## Goal of the exercise
The entries that follow should be reproduced exactly, with no images carried over.
(Given records begins)
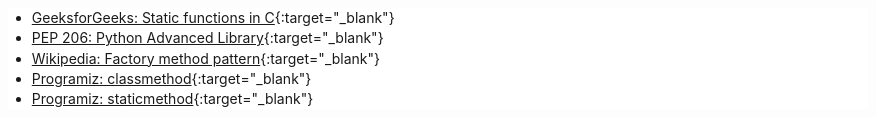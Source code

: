 
* [GeeksforGeeks: Static functions in C](https://www.geeksforgeeks.org/what-are-static-functions-in-c/){:target="_blank"}
* [PEP 206: Python Advanced Library](https://www.python.org/dev/peps/pep-0206/){:target="_blank"}
* [Wikipedia: Factory method pattern](https://en.wikipedia.org/wiki/Factory_method_pattern){:target="_blank"}
* [Programiz: classmethod](https://www.programiz.com/python-programming/methods/built-in/classmethod){:target="_blank"}
* [Programiz: staticmethod](https://www.programiz.com/python-programming/methods/built-in/staticmethod){:target="_blank"}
(Given records ends)
## Result of the exercise
Source code

: 
* [GeeksforGeeks: Static functions in C](https://www.geeksforgeeks.org/what-are-static-functions-in-c/){:target="_blank"}
* [PEP 206: Python Advanced Library](https://www.python.org/dev/peps/pep-0206/){:target="_blank"}
* [Wikipedia: Factory method pattern](https://en.wikipedia.org/wiki/Factory_method_pattern){:target="_blank"}
* [Programiz: classmethod](https://www.programiz.com/python-programming/methods/built-in/classmethod){:target="_blank"}
* [Programiz: staticmethod](https://www.programiz.com/python-programming/methods/built-in/staticmethod){:target="_blank"}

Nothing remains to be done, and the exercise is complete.